Second Chance SEAL(13)
“Well,” Lauren said. “Let’s continue the tour?”
“Sure,” I mumbled.
“It’s good to see you again, Pipes,” Gates said to me.
“You too.”
Lauren quickly moved the two of us away.
“Did you see how he was looking at you?” Lauren whispered, laughing. “Oh my god. It was like he wanted to throw you down and ravish you right there.”
“Yeah,” I said weakly, confused and surprised.
“Imagine if Tony saw that. He’d flip.”
“Probably.” Then I blinked. “Where is Tony, anyway?”
“Who knows?” Lauren steered me back inside.
As we headed into the kitchen, Tony came up to us. He had a serious look on his face.
“Listen, babe,” he said. “I gotta go.”
“What?” I asked. “We literally just got here.”
“I know. I know. It’s just, it’s business. I gotta go.”
“The club?”
“Yeah, my job. It’s really important.”
“You drove here.”
“I know. I gotta go, though.”
“I can drive you back,” Lauren said. “Or there’s the train. You don’t have to leave.”
I frowned at Tony. “Are you sure?”
“I’m sorry, babe. It’s an emergency.”
“Okay,” I said, sighing. “Go. I’ll get back on my own.”
“You sure? I can drop you off back home.”
“No, I’m sure.”
“You’re the best, babe. Sorry.” He kissed me on the cheek and then quickly walked out of the room.
“Does he do that a lot?” Lauren asked me.
“Yeah,” I said. “His business is stressful. It’s a tough job, you know?”
“I know,” Lauren said, but I didn’t hear the edge to her voice.
I was too busy thinking about Gates.
I couldn’t believe that he was standing just behind me, right back in the yard. I could turn around and actually see him. He was real, not a figment of my imagination like he felt so many times over the last two years.

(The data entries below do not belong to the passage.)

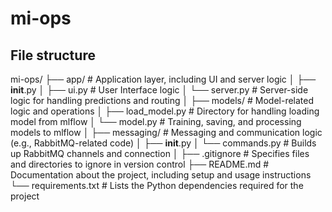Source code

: # mi-ops

## File structure

mi-ops/
├── app/                      # Application layer, including UI and server logic
│   ├── __init__.py
│   ├── ui.py                 # User Interface logic
│   └── server.py             # Server-side logic for handling predictions and routing
│
├── models/                   # Model-related logic and operations
│   ├── load_model.py         # Directory for handling loading model from mlflow
│   └── model.py              # Training, saving, and processing models to mlflow
│
├── messaging/                # Messaging and communication logic (e.g., RabbitMQ-related code)
│   ├── __init__.py
│   └── commands.py           # Builds up RabbitMQ channels and connection
│
├── .gitignore                # Specifies files and directories to ignore in version control
├── README.md                 # Documentation about the project, including setup and usage instructions
└── requirements.txt          # Lists the Python dependencies required for the project

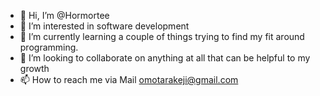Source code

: - 👋 Hi, I’m @Hormortee
- 👀 I’m interested in software development
- 🌱 I’m currently learning a couple of things trying to find my fit around programming. 
- 💞️ I’m looking to collaborate on anything at all that can be helpful to my growth 
- 📫 How to reach me via Mail omotarakeji@gmail.com

<!---
Hormortee/Hormortee is a ✨ special ✨ repository because its `README.md` (this file) appears on your GitHub profile.
You can click the Preview link to take a look at your changes.
--->
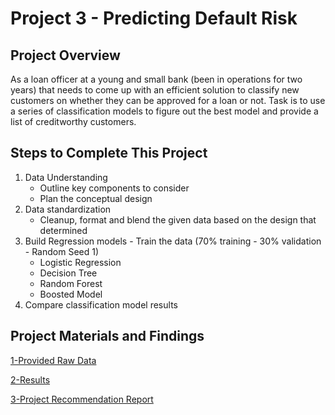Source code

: # Project 3 - Predicting Default Risk

## Project Overview

As a loan officer at a young and small bank (been in operations for two years) that needs to come up with an efficient solution to classify new customers on whether they can be approved for a loan or not. Task is to use a series of classification models to figure out the best model and provide a list of creditworthy customers.

## Steps to Complete This Project

1. Data Understanding
   * Outline key components to consider
   * Plan the conceptual design
2. Data standardization
    * Cleanup, format and blend the given data based on the design that determined
3. Build Regression models - Train the data (70% training - 30% validation - Random Seed 1)
   * Logistic Regression
   * Decision Tree
   * Random Forest
   * Boosted Model
4. Compare classification model results

## Project Materials and Findings

[1-Provided Raw Data](https://github.com/canerakin111/Udacity_Predictive_Analysis/tree/master/Project3/data)

[2-Results](https://github.com/canerakin111/Udacity_Predictive_Analysis/tree/master/Project3/results)

[3-Project Recommendation Report](https://github.com/canerakin111/Udacity_Predictive_Analysis/blob/master/Project3/p2.1_submission_ca.pdf)

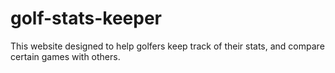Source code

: # golf-stats-keeper
This website designed to help golfers keep track of their stats, and compare certain games with others. 
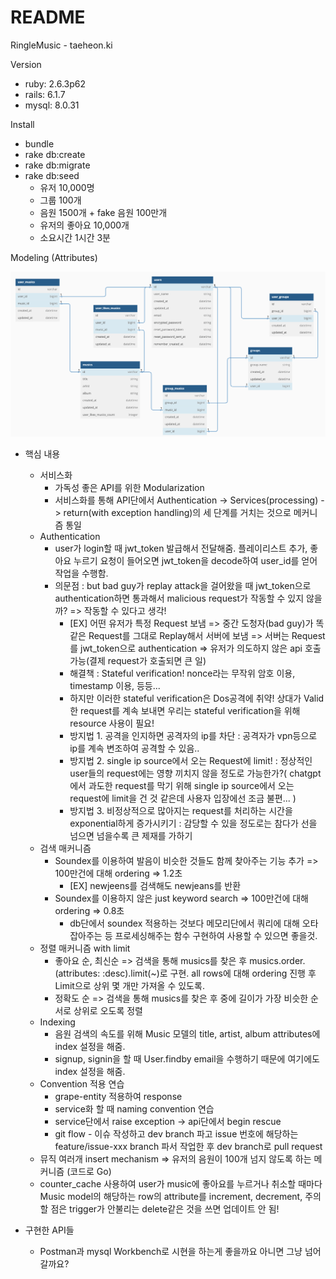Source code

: # README

RingleMusic - taeheon.ki

Version
* ruby: 2.6.3p62
* rails: 6.1.7
* mysql: 8.0.31

Install
* bundle
* rake db:create
* rake db:migrate
* rake db:seed
  - 유저 10,000명
  - 그룹 100개
  - 음원 1500개 + fake 음원 100만개
  - 유저의 좋아요 10,000개
  - 소요시간 1시간 3분

Modeling (Attributes)

<img src="modeling.png">

* 핵심 내용
  * 서비스화
    * 가독성 좋은 API를 위한 Modularization
    * 서비스화를 통해 API단에서 Authentication -> Services(processing) -> return(with exception handling)의 세 단계를 거치는 것으로 메커니즘 통일
  * Authentication
    * user가 login할 때 jwt_token 발급해서 전달해줌. 플레이리스트 추가, 좋아요 누르기 요청이 들어오면 jwt_token을 decode하여 user_id를 얻어 작업을 수행함.
    * 의문점 : but bad guy가 replay attack을 걸어왔을 때 jwt_token으로 authentication하면 통과해서 malicious request가 작동할 수 있지 않을까? => 작동할 수 있다고 생각!
      * [EX] 어떤 유저가 특정 Request 보냄 => 중간 도청자(bad guy)가 똑같은 Request를 그대로 Replay해서 서버에 보냄 => 서버는 Request를 jwt_token으로 authentication => 유저가 의도하지 않은 api 호출 가능(결제 request가 호출되면 큰 일)
      * 해결책 : Stateful verification! nonce라는 무작위 암호 이용, timestamp 이용, 등등...
      * 하지만 이러한 stateful verification은 Dos공격에 취약! 상대가 Valid한 request를 계속 보내면 우리는 stateful verification을 위해 resource 사용이 필요!
      * 방지법 1. 공격을 인지하면 공격자의 ip를 차단 : 공격자가 vpn등으로 ip를 계속 변조하여 공격할 수 있음..
      * 방지법 2. single ip source에서 오는 Request에 limit! : 정상적인 user들의 request에는 영향 끼치지 않을 정도로 가능한가?( chatgpt에서 과도한 request를 막기 위해 single ip source에서 오는 request에 limit을 건 것 같은데 사용자 입장에선 조금 불편... )
      * 방지법 3. 비정상적으로 많아지는 request를 처리하는 시간을 exponential하게 증가시키기 : 감당할 수 있을 정도로는 참다가 선을 넘으면 넘을수록 큰 제재를 가하기
  * 검색 매커니즘
    * Soundex를 이용하여 발음이 비슷한 것들도 함께 찾아주는 기능 추가 => 100만건에 대해 ordering => 1.2초
      * [EX] newjeens를 검색해도 newjeans를 반환
    * Soundex를 이용하지 않은 just keyword search => 100만건에 대해 ordering => 0.8초
      * db단에서 soundex 적용하는 것보다 메모리단에서 쿼리에 대해 오타 잡아주는 등 프로세싱해주는 함수 구현하여 사용할 수 있으면 좋을것.
  * 정렬 매커니즘 with limit
    * 좋아요 순, 최신순 => 검색을 통해 musics를 찾은 후 musics.order.(attributes: :desc).limit(~)로 구현. all rows에 대해 ordering 진행 후 Limit으로 상위 몇 개만 가져올 수 있도록.
    * 정확도 순 => 검색을 통해 musics를 찾은 후 중에 길이가 가장 비슷한 순서로 상위로 오도록 정렬
  * Indexing
    * 음원 검색의 속도를 위해 Music 모델의 title, artist, album attributes에 index 설정을 해줌.
    * signup, signin을 할 때 User.findby email을 수행하기 때문에 여기에도 index 설정을 해줌.
  * Convention 적용 연습
    * grape-entity 적용하여 response
    * service화 할 때 naming convention 연습
    * service단에서 raise exception -> api단에서 begin rescue
    * git flow - 이슈 작성하고 dev branch 파고 issue 번호에 해당하는 feature/issue-xxx branch 파서 작업한 후 dev branch로 pull request
  * 뮤직 여러개 insert mechanism => 유저의 음원이 100개 넘지 않도록 하는 메커니즘 (코드로 Go)
  * counter_cache 사용하여 user가 music에 좋아요를 누르거나 취소할 때마다 Music model의 해당하는 row의 attribute를 increment, decrement, 주의할 점은 trigger가 안불리는 delete같은 것을 쓰면 업데이트 안 됨!

* 구현한 API들
  * Postman과 mysql Workbench로 시현을 하는게 좋을까요 아니면 그냥 넘어갈까요?
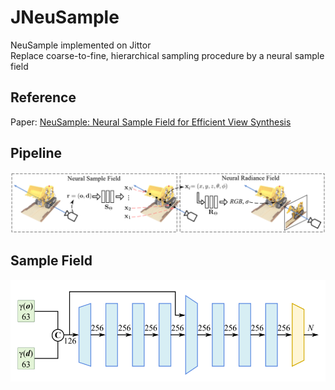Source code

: # JNeuSample
NeuSample implemented on Jittor  
Replace coarse-to-fine, hierarchical sampling procedure by a neural sample field
## Reference
Paper: [NeuSample: Neural Sample Field for Efficient View Synthesis](https://arxiv.org/pdf/2111.15552.pdf)
## Pipeline
![图片](/imgs/pipeline.png)
## Sample Field
![图片](/imgs/samplefield.png)
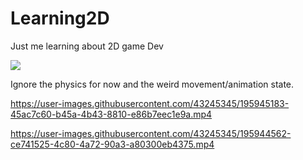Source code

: # Learning2D
Just me learning about 2D game Dev

![](https://i.imgur.com/g9L6Zig.gif)

Ignore the physics for now and the weird movement/animation state.

https://user-images.githubusercontent.com/43245345/195945183-45ac7c60-b45a-4b43-8810-e86b7eec1e9a.mp4




https://user-images.githubusercontent.com/43245345/195944562-ce741525-4c80-4a72-90a3-a80300eb4375.mp4


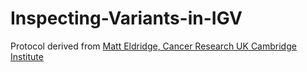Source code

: # Inspecting-Variants-in-IGV

Protocol derived from [Matt Eldridge, Cancer Research UK Cambridge Institute](https://bioinformatics-core-shared-training.github.io/intro-to-IGV/InspectingVariantsInIGV.html)
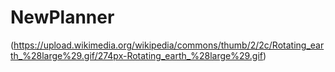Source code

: # NewPlanner
(https://upload.wikimedia.org/wikipedia/commons/thumb/2/2c/Rotating_earth_%28large%29.gif/274px-Rotating_earth_%28large%29.gif)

Gates had been just one night, but that night loomed large in my mind. Even when I wasn’t thinking about him, that night was still somehow in my mind. Every night since was compared to that night, and they were always lacking somehow. I never reached that sort of intense joy and pleasure that I managed to get to with Gates, not even with Tony. Nothing else compared.
And now he was back. I thought that I would be disappointed if I ever saw Gates again, but I wasn’t disappointed. In fact, he was more handsome than I remembered. Maybe it was the extra weight to his eyes, the intense mystery hidden there, but somehow I found myself even more intensely attracted to him than ever before. I had to take a deep breath and remind myself that I was with Tony.
I couldn’t just turn around and throw myself at Gates. That would be pretty inappropriate.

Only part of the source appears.